Turnuva Notları - Çek Cumhuriyeti vs Türkiye

- İnanılmaz bir maçtı. Bu maç nasıl anlatılır, hakkında neler söylenir pek bir fikrim yok esasında. İnsanın hayatında bir kere şahit olabileceği maçlardan biriydi. Çekler gibi savunması sağlam, alan savunmasını çok iyi yapabilen bir takıma karşı 75. dakikada 2-0 mağlup iken biri çıkıp 3-2 maçı alacağız deseydi eğer "Sen Polyanna mısın?" derdim, herkes gibi. Ama rüya gerçek oldu.

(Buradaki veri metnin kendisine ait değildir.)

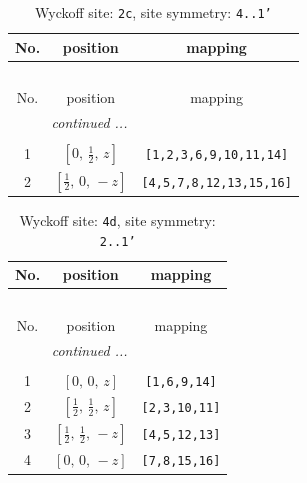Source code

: \documentclass[fleqn,8pt]{jsarticle}
\begin{document}
\renewcommand{\arraystretch}{1.2}
\begin{longtable}{ccc}
\caption{Wyckoff site: {\tt 2c}, site symmetry: {\tt 4..1'}}
 \\
 \hline \hline
No. & position & mapping \\ \hline \endfirsthead

\multicolumn{2}{l}{\tablename\ \thetable{}} \\
 \hline \hline
No. & position & mapping \\ \hline \endhead

 \hline \hline
\multicolumn{2}{r}{\footnotesize\it continued ...} \\ \endfoot

 \hline \hline
\multicolumn{2}{r}{} \\ \endlastfoot

1 & $\left[ 0,\, \frac{1}{2},\, z \right]$ & {\tt [1,2,3,6,9,10,11,14]} \\ \hline
2 & $\left[ \frac{1}{2},\, 0,\, - z \right]$ & {\tt [4,5,7,8,12,13,15,16]} \\
\end{longtable}
\renewcommand{\arraystretch}{1.2}
\begin{longtable}{ccc}
\caption{Wyckoff site: {\tt 4d}, site symmetry: {\tt 2..1'}}
 \\
 \hline \hline
No. & position & mapping \\ \hline \endfirsthead

\multicolumn{2}{l}{\tablename\ \thetable{}} \\
 \hline \hline
No. & position & mapping \\ \hline \endhead

 \hline \hline
\multicolumn{2}{r}{\footnotesize\it continued ...} \\ \endfoot

 \hline \hline
\multicolumn{2}{r}{} \\ \endlastfoot

1 & $\left[ 0,\, 0,\, z \right]$ & {\tt [1,6,9,14]} \\ \hline
2 & $\left[ \frac{1}{2},\, \frac{1}{2},\, z \right]$ & {\tt [2,3,10,11]} \\ \hline
3 & $\left[ \frac{1}{2},\, \frac{1}{2},\, - z \right]$ & {\tt [4,5,12,13]} \\ \hline
4 & $\left[ 0,\, 0,\, - z \right]$ & {\tt [7,8,15,16]} \\
\end{longtable}
\renewcommand{\arraystretch}{1.2}
\end{document}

- Fatih Terim, İsviçre maçının 2. yarısında oynayan takımı sahaya sürerek başladı maça. Sakat Emre Aşık'ın yerine Emre Güngör'dü tek değişiklik. Çekler ise Baros yerine Koller tercihiyle çıktı. Sürekli ona top şişirip hava hakimiyetinden yararlanmak istediler. Fevkalade de yaptılar bunu. Koller'in indirdiği toplar ve ona yapılan faullerle sürekli rakip sahada kaldılar. Nitekim golü de böyle buldular. Golden sonra rakip Koller dışındaki 9 kişiyle kendi yarı sahasına çekildi ve bizi oyuna hiç sokmadı. Bizim ise yapabildiğimiz tek şey Tuncay'ın Jankulovski üzerinden indirdiği toplarla pozisyon aramak oldu, pek de efektif olduğu söylenemez bu taktiğin.

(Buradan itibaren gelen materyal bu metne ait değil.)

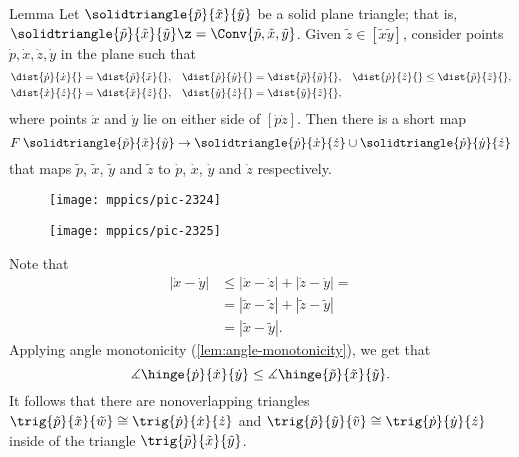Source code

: \begin{thm}{Lemma}\label{lem:quadrangle}
Let $\solidtriangle{\tilde p}{\tilde x}{\tilde y}$ be a solid plane triangle; that is, $\solidtriangle{\tilde p}{\tilde x}{\tilde y}\z=\Conv\{{\tilde p},{\tilde x},{\tilde y}\}$.
Given  $\tilde z\in[\tilde x\tilde y]$,
consider  points $\dot p, \dot x, \dot z, \dot y$ in the plane such that 
\begin{align*}
\dist{\dot p}{\dot x}{}&=\dist{\tilde p}{\tilde x}{},
&
\dist{\dot p}{\dot y}{}&=\dist{\tilde p}{\tilde y}{},
&
\dist{\dot p}{\dot z}{}&\le \dist{\tilde p}{\tilde z}{},
\\
\dist{\dot x}{\dot z}{}&=\dist{\tilde x}{\tilde z}{},
&
\dist{\dot y}{\dot z}{}&=\dist{\tilde y}{\tilde z}{},
\end{align*}
where points $\dot x$ and $\dot y$ lie on either side of $[\dot p\dot z]$.
Then there is a short map 
\[F\:\solidtriangle{\tilde p}{\tilde x}{\tilde y}\to \solidtriangle{\dot p}{\dot x}{\dot z}\cup \solidtriangle{\dot p} {\dot y} {\dot z}\]
that maps $\tilde p$, $\tilde x$, $\tilde y$ and $\tilde z$ to $\dot p$, $\dot x$, $\dot y$ and $\dot z$ respectively.
\end{thm}

\begin{figure}[h!]
\vskip-0mm
\centering
\texttt{[image: mppics/pic-2324]}
\end{figure}

\begin{wrapfigure}{r}{45 mm}
\vskip-4mm
\centering
\texttt{[image: mppics/pic-2325]}
\end{wrapfigure}

Note that 
\begin{align*}
|\dot x-\dot y|&\le |\dot x-\dot z|+|\dot z-\dot y|=
\\
&=|\tilde  x-\tilde  z|+|\tilde  z-\tilde  y|
\\
&=|\tilde  x-\tilde  y|.
\end{align*}
Applying angle monotonicity (\ref{lem:angle-monotonicity}), we get that
\[\measuredangle\hinge{\dot p}{\dot x}{\dot y}\le \measuredangle\hinge{\tilde  p}{\tilde  x}{\tilde  y}.\]
It follows that there are nonoverlapping triangles 
$\trig{\tilde p}{\tilde x}{\tilde w}\cong\trig {\dot p}{\dot x}{\dot z}$ 
and 
$\trig{\tilde p}{\tilde y}{\tilde v}\cong\trig {\dot p}{\dot y}{\dot z}$
 inside of the triangle $\trig{\tilde p}{\tilde x}{\tilde y}$.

- Devre arasında Fatih Hoca'nın Semih'i çıkarmasına anlam veremedim. Rakip yarı sahada oynanan bir oyunda hava toplarında etkili olabilecek tek oyuncumuzun sahada olması gerekirdi. Bence Mehmet Topal-Sabri değişikliği daha yerinde olurdu. Hamit'i daha randımanlı oynadığı orta sahaya çekip, Sabri'yi bek olarak deneyebilirdik. Bruckner de Koller-Baros değişikliğiyle her şeyi bitirebilirdi ama nedense denemedi, iyi de oldu.

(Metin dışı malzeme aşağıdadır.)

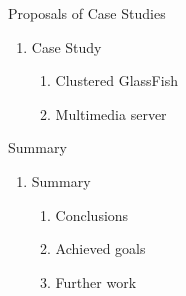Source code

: \documentclass{beamer}
\begin{document}
\begin{frame}{Proposals of Case Studies}

	\begin{enumerate}
		\setcounter{enumi}{\value{enumi_chapter}}

		\item Case Study

			\begin{enumerate}
				\item Clustered GlassFish \pause
				\item Multimedia server
			\end{enumerate}


	
	\end{enumerate}

\end{frame}

\setcounter{enumi_chapter}{\value{enumi}}


\begin{frame}{Summary}

	\begin{enumerate}
		\setcounter{enumi}{\value{enumi_chapter}}

		\item Summary

			\begin{enumerate}
				\item Conclusions \pause
				\item Achieved goals \pause
				\item Further work
			\end{enumerate}

	\end{enumerate}

\end{frame}

\setcounter{enumi_chapter}{\value{enumi}}
\end{document}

- 2. yarıya hırslı ve istekli başladık. Kanatları iyi kullandık fakat bu topları bitirecek oyuncu eksikliğini fazlasıyla yaşadık. Emre Güngör'ün sakatlığı sonrası yaşadığımız organizasyon eksikliği sonucu rakip 2-0'ı yakaladı. Emre Aşık önderliğinde Çekler 3. gole çok yaklaştılar fakat atamadılar, net penaltı olan pozisyonları da güme gitti. Bu arada yediğimiz pozisyonların sol kanadımızdan gelmesi Hakan Balta'nın suya sabuna karışmayan oyunundan dolayı kaynaklanıyor. İbrahim Üzülmez'in kadrolar açıkladığında "Ben de Hakan kadar oynardım." açıklamasına zamanında güldüğüm için kendisinden özür diliyorum.


- Ne olduysa son 15 dakikada oldu. Hamit'in oyun disiplininden koparak ileri çıkışları Çeklerin dengesini bozdu. Sağdan Sabri, Kazım, Kazım, ve Hamit ile 4 kişi yüklenmemiz rakibin dengesini bozdu. Kazım'ın ortaları etkili olamasa da, Hamit'in savunmayı delip arkaya çıkardığı pozisyonda demarke vaziyette vuran Arda oyuna tutunmamızı sağladı. Koller'in oyundan düşmesine rağmen sahada kalması, Sionko ve Plasil gibi kontraya iyi çıkabilecek oyuncuların kenara alınması şuursuzca gol aradığımız dakikalarda ekmeğimize yağ sürdü.

- Cech çoğu kişiye göre dünyanın en iyi kalecisi, ki benimde görüşüm bu yönde, fakat en iyi olmak hata yapmayı engellemiyor. Biraz da yağmurun azizliğine uğradı sanırım, top elinden kaydı. Çok klişe olacak ama Nihat da takipçiliğini konuşturdu. Turnuva boyunca ortalarda gözükmeyen Nihat için müthiş bir şanstı. Beraberlik golünden sonra Çekler ne olduğunu şaşırdı sanırım, güvendiğim dağlara kar yağdı moduna girdiler. Büyük bir defans hatasıyla ofsaytı bozdular ve Nihat'ın enfes golüyle Türkiye inanılmazı gerçekleştirdi.


- Volkan'ın yaptığı dallamalığın ne tarifi, ne de savunması olabilir. Düpedüz takım satmaktır bunun adı. Eğer uzatmalarda bir gol yeseydik neler olurdu düşünmek bile istemiyorum. Düşündüm de bir tarafta Cech, bir Tuncay ilginç olurmuş. Neyse Tuncay'ın duaları kabul oldu ve kalesine top gelmeden maçı tamamladık. Bu arada Rıdvan Hoca, Volkan atıldığında inanılmazdı.

- Turnuva boyunca geriden gelip maç kazanan, hatta bunu 2 defa başaran tek takımız. Yumurta kapıya dayanınca neler yapabileceğimizin sınırı yok. Şimdi karşımıza çeyrek finalde Hırvatistan çıkacak. Birçok sakatımız ve eksiğimiz bulunuyor, yine de ne yapacağımızı kestiremiyorum. Bildiğim tek şey bu takımın beklentileri yerine getirdiği, ne olursa olsun gruptan çıkmak bu takımın hedefiydi ve bu elde edildi. Tüm oyuncularımızı ve teknik ekibimizi kutlamak gerekir.